In examples, the one or more test data criteria 14 can comprise at least one of coverage level, input context validity, input distribution, output context validity, output distribution, functional accuracy, concept drift, or dataset dependency.

In examples, the one or more test data criteria can be evaluated by comparing a quantification of the one or more test data criteria on the test dataset with the quantification of the same one or more test data criteria on a dataset of a reference/prototype model. For example, on the basis of the data distribution of the dataset of the reference/prototype, the data distribution of the test dataset can be evaluated as a test data criterion.
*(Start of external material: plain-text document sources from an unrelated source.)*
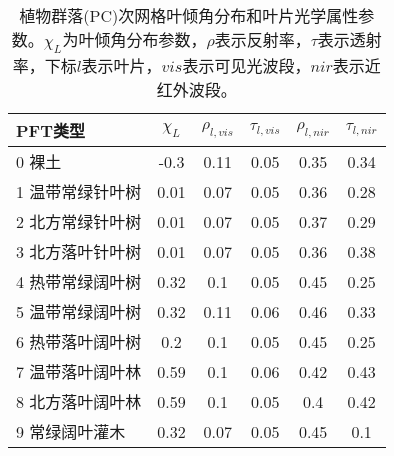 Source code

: \begin{table}[]
	\centering
	\caption{植物群落(PC)次网格叶倾角分布和叶片光学属性参数。$\chi_L$为叶倾角分布参数，$\rho$表示反射率，$\tau$表示透射率，下标$l$表示叶片，$vis$表示可见光波段，$nir$表示近红外波段。}
	\label{tab:PC叶倾角分布和叶片光学属性参数}
    \begin{tabular}{@{}lccccc@{}}
    \toprule
    PFT类型       & $\chi_L$ & $\rho_{l,vis}$ & $\tau_{l,vis}$ & $\rho_{l,nir}$ & $\tau_{l,nir}$ \\ \midrule
    0 裸土        & -0.3                   & 0.11                           & 0.05                           & 0.35                           & 0.34                            \\
    1 温带常绿针叶树   & 0.01                   & 0.07                           & 0.05                           & 0.36                           & 0.28                            \\
    2 北方常绿针叶树   & 0.01                   & 0.07                           & 0.05                           & 0.37                           & 0.29                            \\
    3 北方落叶针叶树   & 0.01                   & 0.07                           & 0.05                           & 0.36                           & 0.38                            \\
    4 热带常绿阔叶树   & 0.32                   & 0.1                            & 0.05                           & 0.45                           & 0.25                            \\
    5 温带常绿阔叶树   & 0.32                   & 0.11                           & 0.06                           & 0.46                           & 0.33                            \\
    6 热带落叶阔叶树   & 0.2                    & 0.1                            & 0.05                           & 0.45                           & 0.25                            \\
    7 温带落叶阔叶林   & 0.59                   & 0.1                            & 0.06                           & 0.42                           & 0.43                            \\
    8 北方落叶阔叶林   & 0.59                   & 0.1                            & 0.05                           & 0.4                            & 0.42                            \\
    9 常绿阔叶灌木    & 0.32                   & 0.07                           & 0.05                           & 0.45                           & 0.1                             \\

\end{tabular}
\end{table}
In examples, the coverage level can comprise a criterion for describing the content completeness of the test dataset with respect to relevant properties. For example, the coverage level can be evaluated on the basis of a classification, for example with a maximum permissible variance of the respective nearest neighbor points of the output values in the test dataset. In examples, the coverage level can be evaluated on the basis of a percentage. For example, the coverage level can be evaluated on the basis of a percentage of the contents of the test dataset, for example in comparison to a dataset of a prototype/reference model. An example in this respect is traffic scenarios (e.g., weather, roads, lighting, pedestrians) in the case of autonomous driving.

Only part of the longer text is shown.